Task. Among the lines of this listing, count those that include "afgeleide" and state the count by itself.

Exercise inputs.
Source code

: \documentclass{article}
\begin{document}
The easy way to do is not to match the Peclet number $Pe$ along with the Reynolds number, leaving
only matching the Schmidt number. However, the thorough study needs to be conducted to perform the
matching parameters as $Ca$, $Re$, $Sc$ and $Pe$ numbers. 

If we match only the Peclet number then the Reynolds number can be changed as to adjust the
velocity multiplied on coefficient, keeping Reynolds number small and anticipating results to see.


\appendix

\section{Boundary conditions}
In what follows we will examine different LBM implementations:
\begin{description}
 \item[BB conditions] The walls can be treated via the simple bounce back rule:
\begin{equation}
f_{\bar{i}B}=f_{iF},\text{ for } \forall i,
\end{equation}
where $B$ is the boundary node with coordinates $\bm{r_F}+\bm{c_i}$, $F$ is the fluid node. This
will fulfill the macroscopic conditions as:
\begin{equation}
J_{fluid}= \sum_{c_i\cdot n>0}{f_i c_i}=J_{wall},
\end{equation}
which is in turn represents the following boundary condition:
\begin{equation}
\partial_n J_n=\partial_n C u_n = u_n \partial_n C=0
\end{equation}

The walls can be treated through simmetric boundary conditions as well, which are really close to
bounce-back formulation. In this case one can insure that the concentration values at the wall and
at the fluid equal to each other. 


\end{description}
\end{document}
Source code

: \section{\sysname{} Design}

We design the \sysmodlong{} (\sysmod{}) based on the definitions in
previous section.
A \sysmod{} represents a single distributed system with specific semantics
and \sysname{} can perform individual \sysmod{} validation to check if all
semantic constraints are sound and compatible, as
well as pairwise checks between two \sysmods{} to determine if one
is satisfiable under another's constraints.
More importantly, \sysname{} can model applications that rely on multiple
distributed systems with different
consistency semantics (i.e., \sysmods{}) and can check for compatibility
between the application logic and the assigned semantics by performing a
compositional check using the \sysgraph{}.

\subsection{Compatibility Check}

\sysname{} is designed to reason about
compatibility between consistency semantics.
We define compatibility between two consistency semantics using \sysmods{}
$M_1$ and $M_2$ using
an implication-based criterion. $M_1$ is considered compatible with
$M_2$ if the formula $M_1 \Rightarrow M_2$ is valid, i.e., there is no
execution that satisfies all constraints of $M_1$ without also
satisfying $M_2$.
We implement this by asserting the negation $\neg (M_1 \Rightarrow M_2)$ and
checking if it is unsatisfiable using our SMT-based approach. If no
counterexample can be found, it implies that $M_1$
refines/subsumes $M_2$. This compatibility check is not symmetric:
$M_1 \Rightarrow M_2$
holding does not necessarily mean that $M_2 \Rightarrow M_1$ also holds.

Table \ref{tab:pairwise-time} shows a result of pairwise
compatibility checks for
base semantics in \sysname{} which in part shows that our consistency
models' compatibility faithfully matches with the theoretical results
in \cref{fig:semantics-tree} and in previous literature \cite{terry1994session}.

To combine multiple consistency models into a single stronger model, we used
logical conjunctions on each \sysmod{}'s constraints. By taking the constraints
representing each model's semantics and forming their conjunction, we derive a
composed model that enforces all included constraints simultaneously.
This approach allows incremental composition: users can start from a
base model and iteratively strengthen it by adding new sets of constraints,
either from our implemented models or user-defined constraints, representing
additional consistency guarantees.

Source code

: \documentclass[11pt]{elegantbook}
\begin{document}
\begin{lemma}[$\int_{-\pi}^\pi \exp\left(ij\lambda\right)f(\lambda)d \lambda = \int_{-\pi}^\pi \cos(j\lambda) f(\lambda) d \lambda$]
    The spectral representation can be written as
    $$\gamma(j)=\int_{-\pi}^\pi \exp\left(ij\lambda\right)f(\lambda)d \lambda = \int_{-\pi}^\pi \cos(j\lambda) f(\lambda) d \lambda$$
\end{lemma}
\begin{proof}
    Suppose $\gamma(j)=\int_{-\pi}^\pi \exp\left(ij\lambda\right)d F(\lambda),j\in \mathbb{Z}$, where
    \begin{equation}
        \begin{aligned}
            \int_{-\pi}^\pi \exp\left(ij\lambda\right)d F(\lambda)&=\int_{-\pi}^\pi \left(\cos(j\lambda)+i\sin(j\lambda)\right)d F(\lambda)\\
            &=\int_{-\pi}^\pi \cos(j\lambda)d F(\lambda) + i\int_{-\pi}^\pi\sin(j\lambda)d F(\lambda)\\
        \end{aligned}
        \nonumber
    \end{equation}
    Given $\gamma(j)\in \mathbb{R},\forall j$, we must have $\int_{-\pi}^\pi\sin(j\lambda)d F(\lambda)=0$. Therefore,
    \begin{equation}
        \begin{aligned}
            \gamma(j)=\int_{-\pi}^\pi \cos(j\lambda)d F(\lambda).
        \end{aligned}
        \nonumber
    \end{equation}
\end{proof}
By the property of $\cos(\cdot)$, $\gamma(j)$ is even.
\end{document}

---

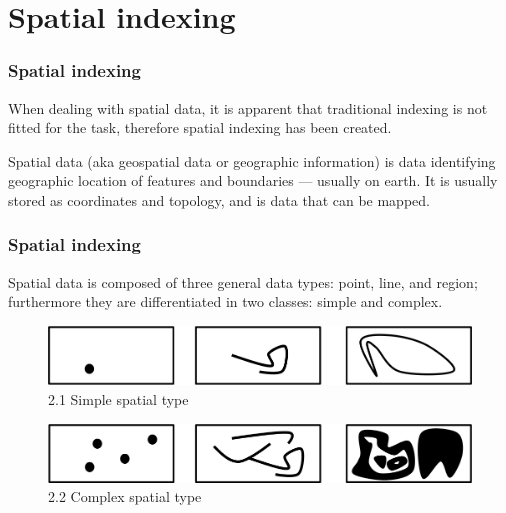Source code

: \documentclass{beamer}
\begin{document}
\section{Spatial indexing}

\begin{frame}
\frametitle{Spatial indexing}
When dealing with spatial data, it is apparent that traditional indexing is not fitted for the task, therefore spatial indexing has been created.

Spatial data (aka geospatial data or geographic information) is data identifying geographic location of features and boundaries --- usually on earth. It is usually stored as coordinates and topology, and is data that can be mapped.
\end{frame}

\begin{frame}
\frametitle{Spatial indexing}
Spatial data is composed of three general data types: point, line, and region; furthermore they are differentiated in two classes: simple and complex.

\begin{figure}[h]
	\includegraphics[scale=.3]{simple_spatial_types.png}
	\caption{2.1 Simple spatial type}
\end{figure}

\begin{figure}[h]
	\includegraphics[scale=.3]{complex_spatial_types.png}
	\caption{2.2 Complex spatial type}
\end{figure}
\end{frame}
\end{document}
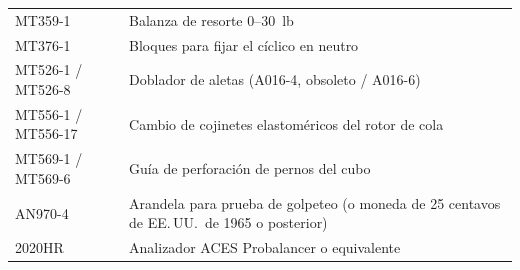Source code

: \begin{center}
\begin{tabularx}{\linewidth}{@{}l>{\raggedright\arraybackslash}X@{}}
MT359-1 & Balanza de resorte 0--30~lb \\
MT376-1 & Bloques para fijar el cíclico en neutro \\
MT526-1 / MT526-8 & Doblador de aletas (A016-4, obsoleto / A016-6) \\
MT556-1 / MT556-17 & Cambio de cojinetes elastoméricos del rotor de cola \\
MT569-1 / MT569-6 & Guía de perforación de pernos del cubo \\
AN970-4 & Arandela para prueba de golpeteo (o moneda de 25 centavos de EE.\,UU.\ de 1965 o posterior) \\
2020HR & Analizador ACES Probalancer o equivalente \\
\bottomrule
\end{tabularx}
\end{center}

==

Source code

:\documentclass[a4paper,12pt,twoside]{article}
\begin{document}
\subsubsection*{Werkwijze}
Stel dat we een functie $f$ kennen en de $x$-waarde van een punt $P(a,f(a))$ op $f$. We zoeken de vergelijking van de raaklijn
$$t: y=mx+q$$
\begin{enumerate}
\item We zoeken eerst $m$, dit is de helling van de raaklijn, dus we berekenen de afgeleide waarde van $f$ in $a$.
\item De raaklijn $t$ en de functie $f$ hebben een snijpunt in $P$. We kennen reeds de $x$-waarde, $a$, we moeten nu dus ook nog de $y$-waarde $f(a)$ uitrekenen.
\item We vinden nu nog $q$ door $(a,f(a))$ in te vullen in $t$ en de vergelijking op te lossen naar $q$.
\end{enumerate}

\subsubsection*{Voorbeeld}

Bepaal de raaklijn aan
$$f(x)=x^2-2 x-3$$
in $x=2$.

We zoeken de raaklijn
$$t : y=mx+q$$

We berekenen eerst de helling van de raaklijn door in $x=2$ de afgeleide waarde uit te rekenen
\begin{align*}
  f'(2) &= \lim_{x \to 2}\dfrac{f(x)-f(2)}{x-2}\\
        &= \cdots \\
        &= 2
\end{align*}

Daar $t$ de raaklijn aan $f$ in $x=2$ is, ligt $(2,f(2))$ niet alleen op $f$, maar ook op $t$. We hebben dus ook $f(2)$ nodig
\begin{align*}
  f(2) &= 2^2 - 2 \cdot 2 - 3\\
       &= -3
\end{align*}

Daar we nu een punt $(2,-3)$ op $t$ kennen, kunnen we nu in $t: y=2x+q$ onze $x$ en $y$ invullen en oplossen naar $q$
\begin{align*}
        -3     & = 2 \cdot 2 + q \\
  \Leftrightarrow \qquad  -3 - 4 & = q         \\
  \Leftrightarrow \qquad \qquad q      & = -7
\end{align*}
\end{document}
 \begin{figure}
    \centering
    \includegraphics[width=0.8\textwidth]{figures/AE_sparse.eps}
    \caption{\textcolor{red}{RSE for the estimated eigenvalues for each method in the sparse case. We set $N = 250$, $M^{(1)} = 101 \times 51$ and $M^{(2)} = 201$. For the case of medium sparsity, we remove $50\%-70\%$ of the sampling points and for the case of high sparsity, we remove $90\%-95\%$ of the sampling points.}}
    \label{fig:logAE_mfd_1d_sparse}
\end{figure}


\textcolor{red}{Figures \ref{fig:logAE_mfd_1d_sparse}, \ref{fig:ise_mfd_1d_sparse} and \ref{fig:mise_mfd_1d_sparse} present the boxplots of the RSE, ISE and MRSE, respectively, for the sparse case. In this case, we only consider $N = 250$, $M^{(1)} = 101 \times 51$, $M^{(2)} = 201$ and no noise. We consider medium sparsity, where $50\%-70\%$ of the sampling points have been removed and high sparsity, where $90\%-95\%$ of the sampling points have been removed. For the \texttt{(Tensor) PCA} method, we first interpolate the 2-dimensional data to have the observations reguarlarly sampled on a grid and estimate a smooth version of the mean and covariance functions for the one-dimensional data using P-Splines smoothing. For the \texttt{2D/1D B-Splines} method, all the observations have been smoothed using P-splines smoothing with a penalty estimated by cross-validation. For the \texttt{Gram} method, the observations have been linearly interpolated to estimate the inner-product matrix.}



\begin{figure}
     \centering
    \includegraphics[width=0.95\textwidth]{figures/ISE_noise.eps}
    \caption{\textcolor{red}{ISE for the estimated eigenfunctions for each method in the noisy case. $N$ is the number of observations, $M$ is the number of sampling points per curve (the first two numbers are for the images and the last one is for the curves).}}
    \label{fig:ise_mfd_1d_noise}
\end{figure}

Solution to this problem. 2